Now I repatch with Militec again, and everytime before firing a round through the CLEAN barrel. The heat and friction of bullet travel makes the Militec work - it bonds to the metal and subsequent applications only enhance its ability to lubricate, protect, and repel fouling. Again this is only my opinion, but my weapons' bores treated with the stuff clean easier.
Keep firing single shots until you notice that it requires fewer applications of the bore paste or copper solvent to expel the copper. (you can actually see the copper on the patch when you use paste, if you use copper solvent, the patch will be blue from the reaction.)
Let's say it's been taking you three patches to expel the copper on the first eight shots, but on the ninth, the second patch comes out without copper. Now you can move to firing 3-shots before cleaning.
3) Fire 2,3, or 4 more 3-shot groups - You should notice that after each 3-shot group you bore becomes easier to clean than before. There's no set formula for determining when you've reached the break-in point. I look for less copper on the patch. My last break-in required 7 single shots, plus 2 - 3-shot firings, and I fired a 7-shot to complete the firing process.

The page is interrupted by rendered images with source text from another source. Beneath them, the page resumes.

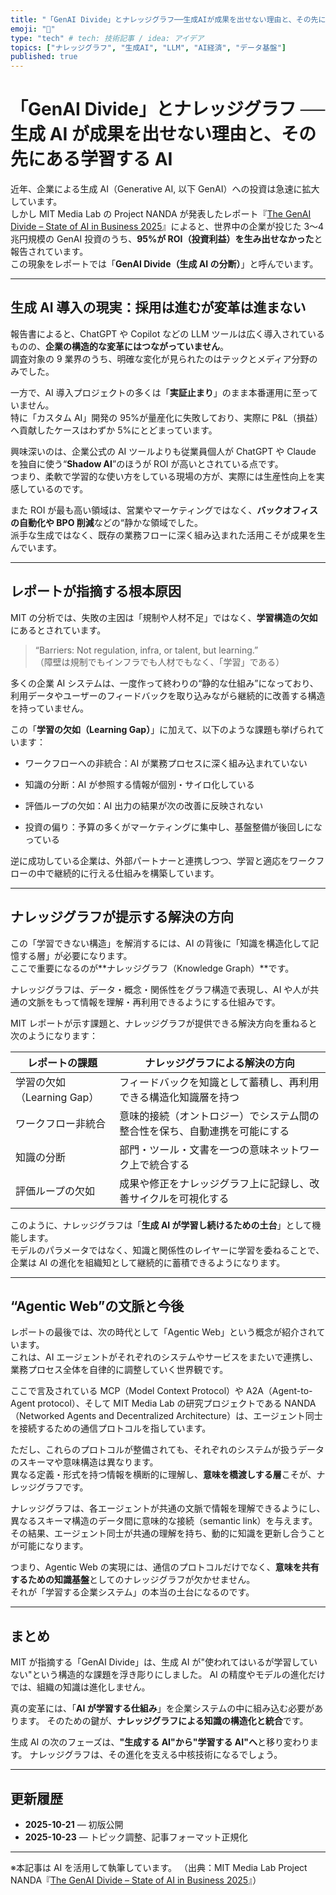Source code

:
 ```yaml
---
title: "「GenAI Divide」とナレッジグラフ──生成AIが成果を出せない理由と、その先にある学習するAI"
emoji: "🧠"
type: "tech" # tech: 技術記事 / idea: アイデア
topics: ["ナレッジグラフ", "生成AI", "LLM", "AI経済", "データ基盤"]
published: true
---
```


# 「GenAI Divide」とナレッジグラフ ── 生成 AI が成果を出せない理由と、その先にある学習する AI

近年、企業による生成 AI（Generative AI, 以下 GenAI）への投資は急速に拡大しています。  
しかし MIT Media Lab の Project NANDA が発表したレポート『[The GenAI Divide – State of AI in Business 2025](https://mlq.ai/media/quarterly_decks/v0.1_State_of_AI_in_Business_2025_Report.pdf)』によると、世界中の企業が投じた 3〜4 兆円規模の GenAI 投資のうち、**95%が ROI（投資利益）を生み出せなかった**と報告されています。  
この現象をレポートでは「**GenAI Divide（生成 AI の分断）**」と呼んでいます。

---

## 生成 AI 導入の現実：採用は進むが変革は進まない

報告書によると、ChatGPT や Copilot などの LLM ツールは広く導入されているものの、**企業の構造的な変革にはつながっていません**。  
調査対象の 9 業界のうち、明確な変化が見られたのはテックとメディア分野のみでした。

一方で、AI 導入プロジェクトの多くは「**実証止まり**」のまま本番運用に至っていません。  
特に「カスタム AI」開発の 95%が量産化に失敗しており、実際に P&L（損益）へ貢献したケースはわずか 5%にとどまっています。

興味深いのは、企業公式の AI ツールよりも従業員個人が ChatGPT や Claude を独自に使う“**Shadow AI**”のほうが ROI が高いとされている点です。  
つまり、柔軟で学習的な使い方をしている現場の方が、実際には生産性向上を実感しているのです。

また ROI が最も高い領域は、営業やマーケティングではなく、**バックオフィスの自動化や BPO 削減**などの“静かな領域でした。  
派手な生成ではなく、既存の業務フローに深く組み込まれた活用こそが成果を生んでいます。

---

## レポートが指摘する根本原因

MIT の分析では、失敗の主因は「規制や人材不足」ではなく、**学習構造の欠如**にあるとされています。

> “Barriers: Not regulation, infra, or talent, but learning.”  
> （障壁は規制でもインフラでも人材でもなく、「学習」である）

多くの企業 AI システムは、一度作って終わりの“静的な仕組み”になっており、利用データやユーザーのフィードバックを取り込みながら継続的に改善する構造を持っていません。

この「**学習の欠如（Learning Gap）**」に加えて、以下のような課題も挙げられています：

- ワークフローへの非統合：AI が業務プロセスに深く組み込まれていない

- 知識の分断：AI が参照する情報が個別・サイロ化している

- 評価ループの欠如：AI 出力の結果が次の改善に反映されない

- 投資の偏り：予算の多くがマーケティングに集中し、基盤整備が後回しになっている

逆に成功している企業は、外部パートナーと連携しつつ、学習と適応をワークフローの中で継続的に行える仕組みを構築しています。

---

## ナレッジグラフが提示する解決の方向

この「学習できない構造」を解消するには、AI の背後に「知識を構造化して記憶する層」が必要になります。  
ここで重要になるのが**ナレッジグラフ（Knowledge Graph）**です。

ナレッジグラフは、データ・概念・関係性をグラフ構造で表現し、AI や人が共通の文脈をもって情報を理解・再利用できるようにする仕組みです。

MIT レポートが示す課題と、ナレッジグラフが提供できる解決方向を重ねると次のようになります：

| レポートの課題             | ナレッジグラフによる解決の方向                                             |
| -------------------------- | -------------------------------------------------------------------------- |
| 学習の欠如（Learning Gap） | フィードバックを知識として蓄積し、再利用できる構造化知識層を持つ           |
| ワークフロー非統合         | 意味的接続（オントロジー）でシステム間の整合性を保ち、自動連携を可能にする |
| 知識の分断                 | 部門・ツール・文書を一つの意味ネットワーク上で統合する                     |
| 評価ループの欠如           | 成果や修正をナレッジグラフ上に記録し、改善サイクルを可視化する             |

このように、ナレッジグラフは「**生成 AI が学習し続けるための土台**」として機能します。  
モデルのパラメータではなく、知識と関係性のレイヤーに学習を委ねることで、企業は AI の進化を組織知として継続的に蓄積できるようになります。

---

## “Agentic Web”の文脈と今後

レポートの最後では、次の時代として「Agentic Web」という概念が紹介されています。  
これは、AI エージェントがそれぞれのシステムやサービスをまたいで連携し、業務プロセス全体を自律的に調整していく世界観です。

ここで言及されている MCP（Model Context Protocol）や A2A（Agent-to-Agent protocol）、そして MIT Media Lab の研究プロジェクトである NANDA（Networked Agents and Decentralized Architecture）は、エージェント同士を接続するための通信プロトコルを指しています。

ただし、これらのプロトコルが整備されても、それぞれのシステムが扱うデータのスキーマや意味構造は異なります。  
異なる定義・形式を持つ情報を横断的に理解し、**意味を橋渡しする層**こそが、ナレッジグラフです。

ナレッジグラフは、各エージェントが共通の文脈で情報を理解できるようにし、異なるスキーマ構造のデータ間に意味的な接続（semantic link）を与えます。  
その結果、エージェント同士が共通の理解を持ち、動的に知識を更新し合うことが可能になります。

つまり、Agentic Web の実現には、通信のプロトコルだけでなく、**意味を共有するための知識基盤**としてのナレッジグラフが欠かせません。  
それが「学習する企業システム」の本当の土台になるのです。

---

## まとめ

MIT が指摘する「GenAI Divide」は、生成 AI が"使われてはいるが学習していない"という構造的な課題を浮き彫りにしました。
AI の精度やモデルの進化だけでは、組織の知識は進化しません。

真の変革には、「**AI が学習する仕組み**」を企業システムの中に組み込む必要があります。
そのための鍵が、**ナレッジグラフによる知識の構造化と統合**です。

生成 AI の次のフェーズは、**"生成する AI"から"学習する AI"へ**と移り変わります。
ナレッジグラフは、その進化を支える中核技術になるでしょう。

---

## 更新履歴

- **2025-10-21** — 初版公開
- **2025-10-23** — トピック調整、記事フォーマット正規化

---

※本記事は AI を活用して執筆しています。
（出典：MIT Media Lab Project NANDA『[The GenAI Divide – State of AI in Business 2025](https://mlq.ai/media/quarterly_decks/v0.1_State_of_AI_in_Business_2025_Report.pdf)』）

After the 7-shot firing, my bore cleaning yielded less copper and powder fouling than the first 3-shot firing. YES - this is time and ammo consuming, and I'm sure someone will say that I did it wrong or didn't need to do it all. Every barrel is different, but this barrel is mine and that's how I do it. Good Luck.
You can also check out Krieger's site and HighPowerRifle for "expert" break-in technique.